US House Approves Bailout on Second Try

Friday’s action capped an extraordinary two-week dénouement to the 110th Congress. Lawmakers, eager to get home for the fall campaign season, had intended to wrap up by adopting a budget bill to finance government operations through early March.

Instead, they found themselves still in Washington just five weeks before Election Day, facing the most important vote of the year – the most important vote of their lives, many lawmakers said – and under extreme pressure by the White House, the presidential nominees and Congressional leaders of both parties to make a quick decision.

On Monday, they balked, defeating the bailout package by 228 to 205 and sending the Dow into a 777-point decline.

Supporters said the bailout was needed to prevent economic collapse; opponents said it was hasty, ill-conceived and risked too much taxpayer money to help Wall Street tycoons, while providing no guarantees of success. In the Senate, lawmakers who opposed the plan on Wednesday warned that it still did not address the root problems in the American financial system, including lax regulation.
The rescue plan allows the Treasury to buy troubled debt from financial firms in an effort to ease a deepening credit crisis that is choking off business and consumer loans, the lifeblood of the global economy, and contributing to a string of bank failures in the United States and Europe. The hope is that clearing the balance sheets of bad debt will keep credit flowing and prevent normal economic activity from stalling.

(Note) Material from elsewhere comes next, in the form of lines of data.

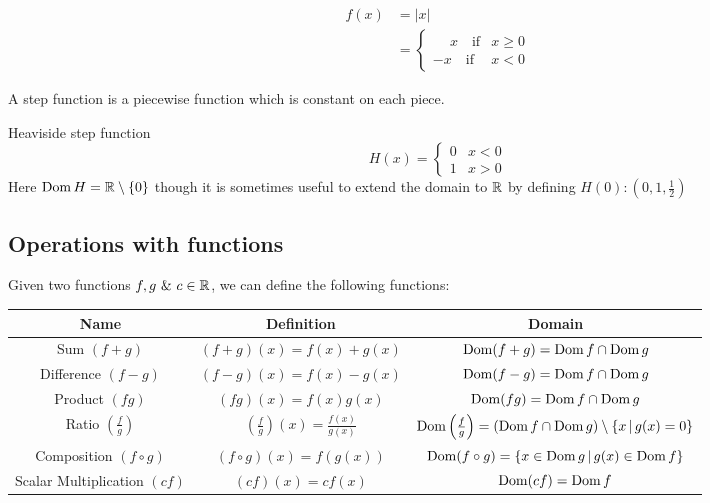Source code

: \documentclass[10pt, a4paper]{article}
\begin{document}
\begin{example}
    \begin{align*}
        f(x) &= |x| \\
        &= \begin{cases}
            \phantom{-}x\quad \text{if} &x \geq 0 \\
            -x\quad \text{if} &x < 0
        \end{cases}
    \end{align*}
\end{example}

A step function is a piecewise function which is constant on each piece.
\begin{example}
    Heaviside step function
    \[
    H(x) = \begin{cases}
        0 & x < 0 \\
        1 & x > 0
    \end{cases}
    \]
    Here $\operatorname{Dom} H = \mathbb{R} \setminus \{0\}$ though it is sometimes useful to extend the domain to $\mathbb{R}$ by defining $H(0): (0, 1, \frac{1}{2})$
\end{example}

\subsection{Operations with functions}
Given two functions $f, g\  \&\  c \in \mathbb{R}$, we can define the following functions:
\begin{table}[H]
    \centering
    \begin{tabular}{|c|c|c|}
        \hline
        Name & Definition & Domain \\
        \hline
        Sum $(f + g)$ & $(f + g)(x) = f(x) + g(x)$ & $\operatorname{Dom} (f + g) = \operatorname{Dom} f \cap \operatorname{Dom} g$ \\
        Difference $(f - g)$ & $(f - g)(x) = f(x) - g(x)$ & $\operatorname{Dom} (f - g) = \operatorname{Dom} f \cap \operatorname{Dom} g$ \\
        Product $(fg)$ & $(fg)(x) = f(x)g(x)$ & $\operatorname{Dom} (fg) = \operatorname{Dom} f \cap \operatorname{Dom} g$ \\
        Ratio $\left(\frac{f}{g}\right)$ & $\left(\frac{f}{g}\right)(x) = \frac{f(x)}{g(x)}$ & $\operatorname{Dom} \left(\frac{f}{g}\right) = (\operatorname{Dom} f \cap \operatorname{Dom} g) \setminus \{x\,|\,g(x) = 0\}$ \\
        Composition $(f\circ g)$ & $(f \circ g)(x) = f(g(x))$ & $\operatorname{Dom} (f \circ g) = \{x \in \operatorname{Dom} g\,|\, g(x) \in \operatorname{Dom} f\}$ \\
        Scalar Multiplication $(cf)$ & $(cf)(x) = cf(x)$ & $\operatorname{Dom} (cf) = \operatorname{Dom} f$ \\
        \hline
    \end{tabular}
\end{table}
\end{document}

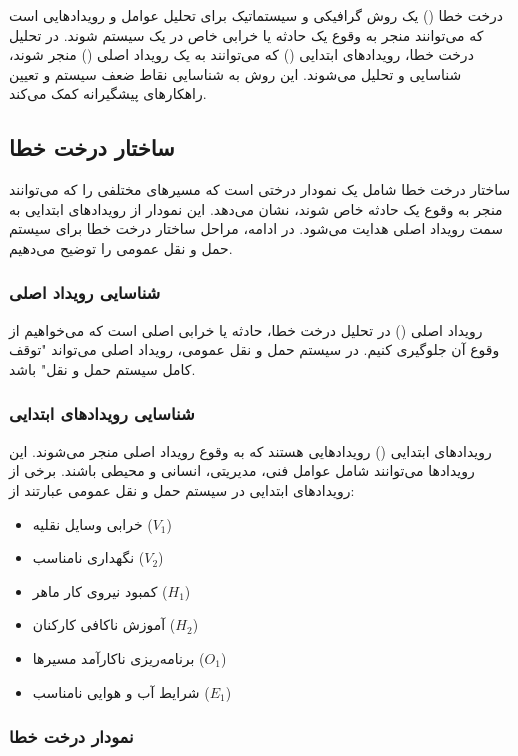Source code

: درخت خطا () یک روش گرافیکی و سیستماتیک برای تحلیل عوامل و رویدادهایی است که می‌توانند منجر به وقوع یک حادثه یا خرابی خاص در یک سیستم شوند. در تحلیل درخت خطا، رویدادهای ابتدایی () که می‌توانند به یک رویداد اصلی () منجر شوند، شناسایی و تحلیل می‌شوند. این روش به شناسایی نقاط ضعف سیستم و تعیین راهکارهای پیشگیرانه کمک می‌کند.

\subsection{ساختار درخت خطا}

ساختار درخت خطا شامل یک نمودار درختی است که مسیرهای مختلفی را که می‌توانند منجر به وقوع یک حادثه خاص شوند، نشان می‌دهد. این نمودار از رویدادهای ابتدایی به سمت رویداد اصلی هدایت می‌شود. در ادامه، مراحل ساختار درخت خطا برای سیستم حمل و نقل عمومی را توضیح می‌دهیم.

\subsubsection{شناسایی رویداد اصلی}

رویداد اصلی () در تحلیل درخت خطا، حادثه یا خرابی اصلی است که می‌خواهیم از وقوع آن جلوگیری کنیم. در سیستم حمل و نقل عمومی، رویداد اصلی می‌تواند "توقف کامل سیستم حمل و نقل" باشد.

\subsubsection{شناسایی رویدادهای ابتدایی}

رویدادهای ابتدایی () رویدادهایی هستند که به وقوع رویداد اصلی منجر می‌شوند. این رویدادها می‌توانند شامل عوامل فنی، مدیریتی، انسانی و محیطی باشند. برخی از رویدادهای ابتدایی در سیستم حمل و نقل عمومی عبارتند از:

\begin{itemize}
	\item خرابی وسایل نقلیه ($ V_1 $)
	\item نگهداری نامناسب ($ V_2 $)
	\item کمبود نیروی کار ماهر ($ H_1 $)
	\item آموزش ناکافی کارکنان ($ H_2 $)
	\item برنامه‌ریزی ناکارآمد مسیرها ($ O_1 $)
	\item شرایط آب و هوایی نامناسب ($ E_1 $)
\end{itemize}

\subsubsection{نمودار درخت خطا}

Whether it succeeds or fails, elected officials and business leaders alike said it stands to fundamentally alter the relationship between government and the private markets perhaps in ways that are not immediately clear.

At the White House, President Bush hailed the vote.

But it was a hollow victory for the administration. After long favoring a hands-off approach and relentlessly pursuing deregulation, the administration found itself interceding repeatedly in the private market this year to avert one calamity after another. And finally after it proposed perhaps the biggest intervention in history, Mr. Bush found himself abandoned by fellow Republicans in the House.

After the House rejected the plan, the Senate stepped in, and attached a $150.5 billion package of popular provisions, including tax breaks for the production and use of renewable energy, and protection for millions of American families from paying the alternative minimum tax, which was initially aimed at the wealthy.

The Senate and the House had been fighting all year over the energy tax provisions, called “extenders” because they perpetuate current law. The energy package provided a ready bundle of goodies that the Senate had been dangling to win over fiscal conservatives who had opposed the Senate version because it did not fully offset the tax breaks with spending cuts or other tax increases.